But ASIC’s case points to the fact that Mr Monks had negotiated a discount and paid $5,024.18 in the previous year. If that paid amount is used as the baseline, the renewal price rise would be 39.9 per cent. The example illustrates the regulator’s concern: customers reading the renewal notice might interpret the change as modest, even if the increase from what they actually paid was much larger.
ASIC also alleges that customers had complained to the insurer since 2019 that the comparison was “very misleading”.
RACQ’s public apology and subsequent change to notices
When the issue became public last year, RACQ announced it had stopped the practice and changed its renewal notices to reflect actual pricing changes.
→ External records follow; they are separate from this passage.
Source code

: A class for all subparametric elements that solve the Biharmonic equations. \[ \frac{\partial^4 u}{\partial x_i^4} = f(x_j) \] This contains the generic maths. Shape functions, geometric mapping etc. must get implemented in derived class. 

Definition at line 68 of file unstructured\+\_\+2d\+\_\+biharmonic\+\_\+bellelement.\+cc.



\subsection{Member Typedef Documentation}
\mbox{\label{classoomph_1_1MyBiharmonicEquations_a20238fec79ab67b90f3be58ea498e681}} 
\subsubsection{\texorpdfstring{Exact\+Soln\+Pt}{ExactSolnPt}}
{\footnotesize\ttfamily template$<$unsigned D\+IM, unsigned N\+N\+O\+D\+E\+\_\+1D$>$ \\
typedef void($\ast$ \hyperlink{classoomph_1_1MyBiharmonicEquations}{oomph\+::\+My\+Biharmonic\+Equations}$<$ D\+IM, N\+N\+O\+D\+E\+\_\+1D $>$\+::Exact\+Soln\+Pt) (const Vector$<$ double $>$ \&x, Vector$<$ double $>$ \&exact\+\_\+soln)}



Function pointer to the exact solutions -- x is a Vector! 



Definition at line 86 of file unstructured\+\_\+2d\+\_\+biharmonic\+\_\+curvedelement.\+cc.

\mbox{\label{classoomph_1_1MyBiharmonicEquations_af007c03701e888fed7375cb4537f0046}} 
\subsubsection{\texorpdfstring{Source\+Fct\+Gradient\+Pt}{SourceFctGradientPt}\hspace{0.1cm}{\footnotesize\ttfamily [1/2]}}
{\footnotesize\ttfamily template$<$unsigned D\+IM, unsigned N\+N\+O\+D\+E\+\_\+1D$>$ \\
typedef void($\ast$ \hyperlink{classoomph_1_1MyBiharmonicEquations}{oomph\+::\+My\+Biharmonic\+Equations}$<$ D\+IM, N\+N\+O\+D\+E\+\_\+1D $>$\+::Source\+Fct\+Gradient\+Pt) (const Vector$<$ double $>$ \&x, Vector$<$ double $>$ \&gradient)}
The organisation issued a strong apology, saying it was “disappointed this has happened” and apologising to members because the practice “is not in keeping with our high standards or the experience we strive to offer”.
That apology acknowledged a gap between the organisation’s stated standards and the way the renewal comparison had been presented. It also signalled that RACQ accepted the need to change how information was displayed to customers going forward.
However, the legal dispute is about what happened during the period in question and whether the earlier notices were misleading in a way that breaches the law. The case therefore turns not only on what RACQ has changed since, but on what a typical customer would have understood from the documents at the time they were sent.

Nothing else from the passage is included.